The major blow to the VRA came in the 2013 Supreme Court case  Shelby County v. Holder, a 5-4 decision, held that key provisions of the VRA exceeded Congress’s constitutional powers. The Court stated that the act was responsive to the racial conditions of the country in the 1960s when it was passed, but those conditions no longer exist. As such, the Court held that Congress no longer has the authority to review and demand changes to state voting procedures. This holding was viewed by the dissent as contradicting the text and purpose of the post-Civil War Amendments, enacted to give Congress the power “to pass all laws necessary and proper for abolishing all badges and incidents of slavery in the United States.”

Since the decision in Shelby County, the Brennan Center has found that states previously covered by the VRA have enacted more voter photo ID requirements and have engaged in higher rates of voter purging than states that were not covered by the VRA. That is, states that used to discriminate before the federal government intervened returned to discriminating once the Supreme Court prevented continued intervention. The Lawyers’ Committee for Civil Rights Under Law has noted that many voter suppression policies now occur at the local level and are more subtle, including limiting voting hours and closing voting locations in minority neighborhoods.

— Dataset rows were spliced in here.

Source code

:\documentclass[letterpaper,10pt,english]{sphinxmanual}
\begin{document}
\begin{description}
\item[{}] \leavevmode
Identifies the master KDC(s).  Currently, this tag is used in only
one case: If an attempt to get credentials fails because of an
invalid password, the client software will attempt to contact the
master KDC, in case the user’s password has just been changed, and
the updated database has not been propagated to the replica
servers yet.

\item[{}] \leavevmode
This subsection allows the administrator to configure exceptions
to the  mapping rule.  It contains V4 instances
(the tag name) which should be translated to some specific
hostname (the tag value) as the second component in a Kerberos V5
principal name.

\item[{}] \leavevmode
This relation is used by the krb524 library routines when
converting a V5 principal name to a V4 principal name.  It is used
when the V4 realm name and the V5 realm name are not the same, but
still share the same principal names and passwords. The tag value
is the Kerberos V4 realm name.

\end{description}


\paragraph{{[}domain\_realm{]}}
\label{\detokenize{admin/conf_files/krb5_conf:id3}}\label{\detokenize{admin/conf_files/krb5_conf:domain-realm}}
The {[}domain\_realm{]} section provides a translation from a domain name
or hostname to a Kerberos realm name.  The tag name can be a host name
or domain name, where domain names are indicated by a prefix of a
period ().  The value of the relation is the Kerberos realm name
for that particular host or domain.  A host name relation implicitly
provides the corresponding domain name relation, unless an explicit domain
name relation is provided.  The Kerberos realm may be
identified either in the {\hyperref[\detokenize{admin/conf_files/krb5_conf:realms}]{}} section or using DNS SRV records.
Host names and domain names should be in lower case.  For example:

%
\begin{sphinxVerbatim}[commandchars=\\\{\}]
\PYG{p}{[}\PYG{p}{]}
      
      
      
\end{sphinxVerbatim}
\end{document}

While bills currently in both the House and Senate exist to restore the promise of the VRA, passage of any bill with meaningful protections is doubtful. The President has made clear his approval for voter suppression tactics, and thus his signature cannot be presumed. If the Supreme Court’s most recent term is any indication, arguments in favor of Constitutional protections against discrimination in elections will ultimately fall on deaf ears. This year the Court made clear that a history of discrimination on the part of a legislature is immaterial to present policy, the disparate racial impact of policies is unpersuasive, and state governments are presumed to act, “in good faith” and without discriminatory motives.

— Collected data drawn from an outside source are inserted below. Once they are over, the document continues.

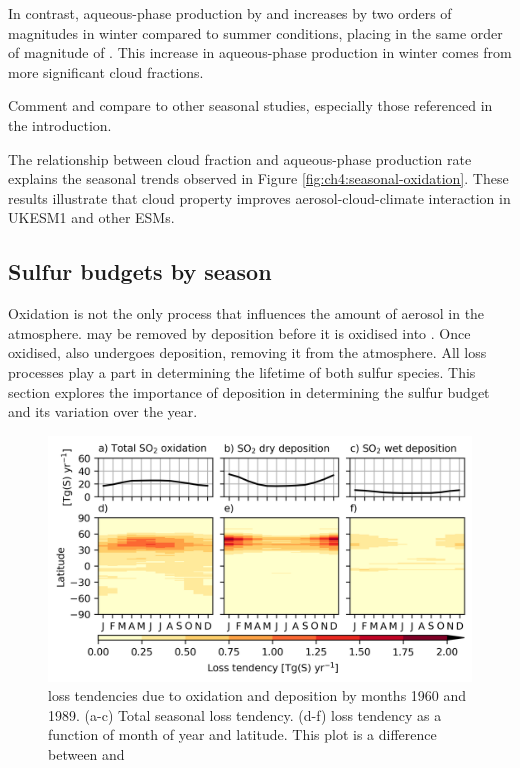 In contrast, aqueous-phase production by  and  increases by two orders of magnitudes in winter compared to summer conditions, placing  in the same order of magnitude of . This increase in aqueous-phase production in winter comes from more significant cloud fractions. 

Comment and compare to other seasonal studies, especially those referenced in the introduction.

The relationship between cloud fraction and aqueous-phase production rate explains the seasonal trends observed in Figure \ref{fig:ch4:seasonal-oxidation}. These results illustrate that cloud property improves aerosol-cloud-climate interaction in UKESM1 and other ESMs. 


\subsection{Sulfur budgets by season}

Oxidation is not the only process that influences the amount of aerosol in the atmosphere.  may be removed by deposition before it is oxidised into . Once oxidised,  also undergoes deposition, removing it from the atmosphere. All loss processes play a part in determining the lifetime of both sulfur species. This section explores the importance of deposition in determining the sulfur budget and its variation over the year.


\begin{figure}
    \centering
    \includegraphics{Chapter4/Figs/so2_losses_histsst_pothole.png}
    \caption[ loss tendencies due to oxidation and deposition by months between 1960 and 1989 due to aerosol precursor emissions]{ loss tendencies due to oxidation and deposition by months 1960 and 1989. (a-c) Total seasonal  loss tendency. (d-f)  loss tendency as a function of month of year and latitude. This plot is a difference between \histsst{} and \sstpiaer}
    \label{fig:ch4:so2-loss}
\end{figure}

Ballot access is a barometer of how society views civic participation, equal opportunity, and the role of law in furthering justice. Yet in the five years since the Shelby County decision, the United States has arguably seen more racially regressive voting laws than the previous 48 years since the passage of the VRA. Indeed, the crippling of the VRA signifies a broader recession of proactive attempts at racial equality in our society. This is precisely the opposite direction of movement in equality and fairness that Hegelian thought would presume and that Americans are taught. It is perhaps no coincidence that the Black Lives Matter movement, founded to combat systemic violence and racism against Black Americans, began 18 days after the Shelby County decision, and perhaps no surprise that a majority of voters now feel that race relations have worsened during the presidency of Donald Trump.

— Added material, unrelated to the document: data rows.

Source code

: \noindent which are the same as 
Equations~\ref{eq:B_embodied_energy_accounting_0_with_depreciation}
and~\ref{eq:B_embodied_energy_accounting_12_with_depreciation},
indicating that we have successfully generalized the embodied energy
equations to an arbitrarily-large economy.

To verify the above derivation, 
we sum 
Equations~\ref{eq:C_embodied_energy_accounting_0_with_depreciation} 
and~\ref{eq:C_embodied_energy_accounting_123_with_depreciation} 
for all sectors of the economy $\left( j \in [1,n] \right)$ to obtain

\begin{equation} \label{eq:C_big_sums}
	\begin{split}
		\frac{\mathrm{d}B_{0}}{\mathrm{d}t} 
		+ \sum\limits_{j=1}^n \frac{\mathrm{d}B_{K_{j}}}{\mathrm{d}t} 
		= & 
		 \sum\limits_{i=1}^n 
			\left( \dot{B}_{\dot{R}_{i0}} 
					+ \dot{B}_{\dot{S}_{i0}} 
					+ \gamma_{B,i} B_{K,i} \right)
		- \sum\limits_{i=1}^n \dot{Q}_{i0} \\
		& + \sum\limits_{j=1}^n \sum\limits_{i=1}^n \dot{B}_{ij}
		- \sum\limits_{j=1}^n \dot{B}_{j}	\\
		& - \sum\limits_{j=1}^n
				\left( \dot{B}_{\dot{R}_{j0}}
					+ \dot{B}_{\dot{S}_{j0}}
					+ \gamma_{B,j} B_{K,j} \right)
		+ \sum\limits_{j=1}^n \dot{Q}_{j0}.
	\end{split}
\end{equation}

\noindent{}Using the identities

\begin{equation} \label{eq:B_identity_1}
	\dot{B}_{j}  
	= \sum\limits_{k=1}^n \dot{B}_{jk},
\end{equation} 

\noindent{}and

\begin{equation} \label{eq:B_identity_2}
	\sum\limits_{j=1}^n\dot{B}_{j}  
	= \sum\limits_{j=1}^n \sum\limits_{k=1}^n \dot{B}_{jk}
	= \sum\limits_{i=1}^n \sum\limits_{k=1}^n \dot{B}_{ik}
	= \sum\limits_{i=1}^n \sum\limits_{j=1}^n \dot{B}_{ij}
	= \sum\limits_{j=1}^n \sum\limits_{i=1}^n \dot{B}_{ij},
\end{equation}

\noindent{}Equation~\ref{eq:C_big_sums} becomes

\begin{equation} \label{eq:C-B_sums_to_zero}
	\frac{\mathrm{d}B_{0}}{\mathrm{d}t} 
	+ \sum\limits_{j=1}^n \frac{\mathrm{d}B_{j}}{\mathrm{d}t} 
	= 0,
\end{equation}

One cannot presume the salvation of the American character to come through the passage of time alone. Spurring a Hegelian notion of inherent progress is central to the task of addressing the current chapter of American social and racial backsliding. Even if one insists that the arc of the moral universe bends toward justice, it does not bend by itself. By supporting local, state, and federal policies and politicians committed to broad and meaningful ballot access for all citizens, by doing the hard of work of democracy on a weekly basis, and by familiarizing ourselves with the barriers before our fellow Americans, we must do the bending ourselves.